*** Available data

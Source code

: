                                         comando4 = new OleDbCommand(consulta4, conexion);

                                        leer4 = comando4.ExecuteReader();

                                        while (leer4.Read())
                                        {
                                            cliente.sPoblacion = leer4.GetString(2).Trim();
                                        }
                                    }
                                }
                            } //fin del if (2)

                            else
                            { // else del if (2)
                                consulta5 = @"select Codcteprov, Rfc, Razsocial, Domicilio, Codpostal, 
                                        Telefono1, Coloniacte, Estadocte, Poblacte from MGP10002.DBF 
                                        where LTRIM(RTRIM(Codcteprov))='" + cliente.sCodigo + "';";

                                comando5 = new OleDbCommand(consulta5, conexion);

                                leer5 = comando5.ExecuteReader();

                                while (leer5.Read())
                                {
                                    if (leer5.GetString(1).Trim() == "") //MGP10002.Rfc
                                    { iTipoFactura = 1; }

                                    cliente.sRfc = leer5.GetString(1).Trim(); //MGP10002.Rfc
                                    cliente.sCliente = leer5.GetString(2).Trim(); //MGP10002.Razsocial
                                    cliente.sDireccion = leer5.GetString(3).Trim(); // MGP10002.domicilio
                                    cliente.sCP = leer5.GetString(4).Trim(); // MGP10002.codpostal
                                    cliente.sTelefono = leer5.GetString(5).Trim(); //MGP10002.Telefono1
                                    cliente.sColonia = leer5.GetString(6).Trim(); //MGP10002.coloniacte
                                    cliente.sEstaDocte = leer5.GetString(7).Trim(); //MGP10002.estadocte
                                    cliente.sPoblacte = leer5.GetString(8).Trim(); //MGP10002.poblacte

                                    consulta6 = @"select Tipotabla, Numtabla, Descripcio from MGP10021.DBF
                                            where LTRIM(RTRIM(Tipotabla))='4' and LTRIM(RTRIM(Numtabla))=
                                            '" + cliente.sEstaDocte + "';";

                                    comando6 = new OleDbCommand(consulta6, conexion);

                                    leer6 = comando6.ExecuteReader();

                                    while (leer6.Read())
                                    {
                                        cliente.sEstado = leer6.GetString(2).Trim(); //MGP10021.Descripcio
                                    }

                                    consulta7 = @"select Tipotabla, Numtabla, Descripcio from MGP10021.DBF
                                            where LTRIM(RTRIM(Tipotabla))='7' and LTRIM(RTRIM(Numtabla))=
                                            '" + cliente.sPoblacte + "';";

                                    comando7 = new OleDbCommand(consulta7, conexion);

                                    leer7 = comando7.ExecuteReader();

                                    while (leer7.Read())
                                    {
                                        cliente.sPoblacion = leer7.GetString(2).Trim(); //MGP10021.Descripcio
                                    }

******

Your instructions: Looking at the data above, show all lines where the word "from" occurs.

Completed task:
                                        Telefono1, Coloniacte, Estadocte, Poblacte from MGP10002.DBF 
                                    consulta6 = @"select Tipotabla, Numtabla, Descripcio from MGP10021.DBF
                                    consulta7 = @"select Tipotabla, Numtabla, Descripcio from MGP10021.DBF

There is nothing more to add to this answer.